▶ WHAT IS EXPECTED: Lift out, unaltered, the lines of the material below between the line holding "international commerce, all" and the line holding "system and for", counting both.

▶ WORKING DATA:

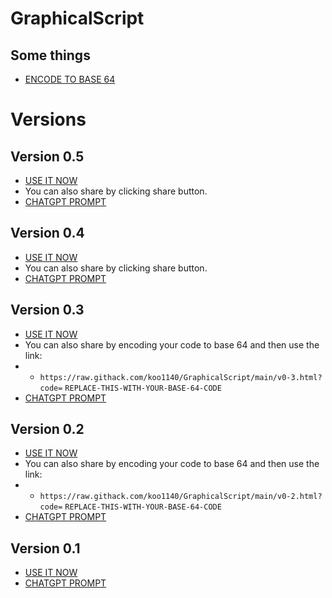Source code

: # GraphicalScript

## Some things
- [ENCODE TO BASE 64](https://www.base64encode.org/)

# Versions

## Version 0.5
- [USE IT NOW](https://raw.githack.com/koo1140/GraphicalScript/main/beta-v0-5.html)
- You can also share by clicking share button.
- [CHATGPT PROMPT](https://raw.githubusercontent.com/koo1140/GraphicalScript/main/v0-3-gpt-prompt.txt)

## Version 0.4
- [USE IT NOW](https://raw.githack.com/koo1140/GraphicalScript/main/test-v0-4.html)
- You can also share by clicking share button.
- [CHATGPT PROMPT](https://raw.githubusercontent.com/koo1140/GraphicalScript/main/v0-3-gpt-prompt.txt)

## Version 0.3
- [USE IT NOW](https://raw.githack.com/koo1140/GraphicalScript/main/v0-3.html)
- You can also share by encoding your code to base 64 and then use the link:
- - `https://raw.githack.com/koo1140/GraphicalScript/main/v0-3.html?code=` `REPLACE-THIS-WITH-YOUR-BASE-64-CODE`
- [CHATGPT PROMPT](https://raw.githubusercontent.com/koo1140/GraphicalScript/main/v0-3-gpt-prompt.txt)

## Version 0.2
- [USE IT NOW](https://raw.githack.com/koo1140/GraphicalScript/main/v0-2.html)
- You can also share by encoding your code to base 64 and then use the link:
- - `https://raw.githack.com/koo1140/GraphicalScript/main/v0-2.html?code=` `REPLACE-THIS-WITH-YOUR-BASE-64-CODE`
- [CHATGPT PROMPT](https://raw.githubusercontent.com/koo1140/GraphicalScript/main/v0-2-gpt-prompt.txt)

## Version 0.1
- [USE IT NOW](https://raw.githack.com/koo1140/GraphicalScript/main/v0-1.html)
- [CHATGPT PROMPT](https://raw.githubusercontent.com/koo1140/GraphicalScript/main/v0-1-gpt-prompt.txt)
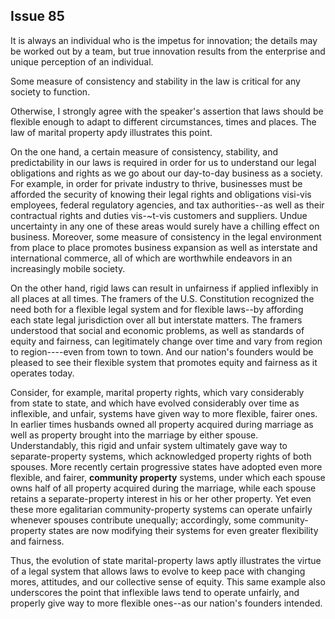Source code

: 
Issue 85
---------------------------

It is always an individual who is the impetus for innovation; the details may be worked out by a
team, but true innovation results from the enterprise and unique perception of an individual.

Some measure of consistency and stability in the law is critical for any society to function.

Otherwise, I strongly agree with the speaker's assertion that laws should be flexible enough to
adapt to different circumstances, times and places. The law of marital property apdy illustrates
this point.

On the one hand, a certain measure of consistency, stability, and predictability in our laws is
required in order for us to understand our legal obligations and rights as we go about our
day-to-day business as a society. For example, in order for private industry to thrive,
businesses must be afforded the security of knowing their legal rights and obligations visi-vis
employees, federal regulatory agencies, and tax authorities--as well as their contractual rights
and duties vis-~t-vis customers and suppliers. Undue uncertainty in any one of these areas
would surely have a chilling effect on business. Moreover, some measure of consistency in the
legal environment from place to place promotes business expansion as well as interstate and
international commerce, all of which are worthwhile endeavors in an increasingly mobile
society.

On the other hand, rigid laws can result in unfairness if applied inflexibly in all places at all
times. The framers of the U.S. Constitution recognized the need both for a flexible legal
system and for flexible laws--by affording each state legal jurisdiction over all but interstate
matters. The framers understood that social and economic problems, as well as standards of
equity and fairness, can legitimately change over time and vary from region to region----even
from town to town. And our nation's founders would be pleased to see their flexible system that
promotes equity and fairness as it operates today.

Consider, for example, marital property rights, which vary considerably from state to state,
and which have evolved considerably over time as inflexible, and unfair, systems have given
way to more flexible, fairer ones. In earlier times husbands owned all property acquired during
marriage as well as property brought into the marriage by either spouse. Understandably, this
rigid and unfair system ultimately gave way to separate-property systems, which
acknowledged property rights of both spouses. More recently certain progressive states have
adopted even more flexible, and fairer, **community property** systems, under which each
spouse owns half of all property acquired during the marriage, while each spouse retains a
separate-property interest in his or her other property. Yet even these more egalitarian
community-property systems can operate unfairly whenever spouses contribute unequally;
accordingly, some community-property states are now modifying their systems for even
greater flexibility and fairness.

Thus, the evolution of state marital-property laws aptly illustrates the virtue of a legal system
that allows laws to evolve to keep pace with changing mores, attitudes, and our collective
sense of equity. This same example also underscores the point that inflexible laws tend to
operate unfairly, and properly give way to more flexible ones--as our nation's founders
intended.


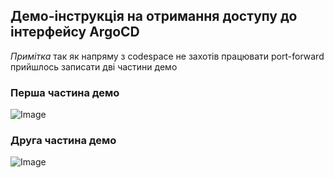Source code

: ## Демо-інструкція на отримання доступу до інтерфейсу ArgoCD

*Примітка*
так як напряму з codespace не захотів працювати port-forward прийшлось записати дві частини демо

### Перша частина демо
![Image](demo2_part1.gif)

### Друга частина демо
![Image](demo2_part2.gif)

▶ OUTPUT BELOW:
international commerce, all of which are worthwhile endeavors in an increasingly mobile
society.

On the other hand, rigid laws can result in unfairness if applied inflexibly in all places at all
times. The framers of the U.S. Constitution recognized the need both for a flexible legal
system and for flexible laws--by affording each state legal jurisdiction over all but interstate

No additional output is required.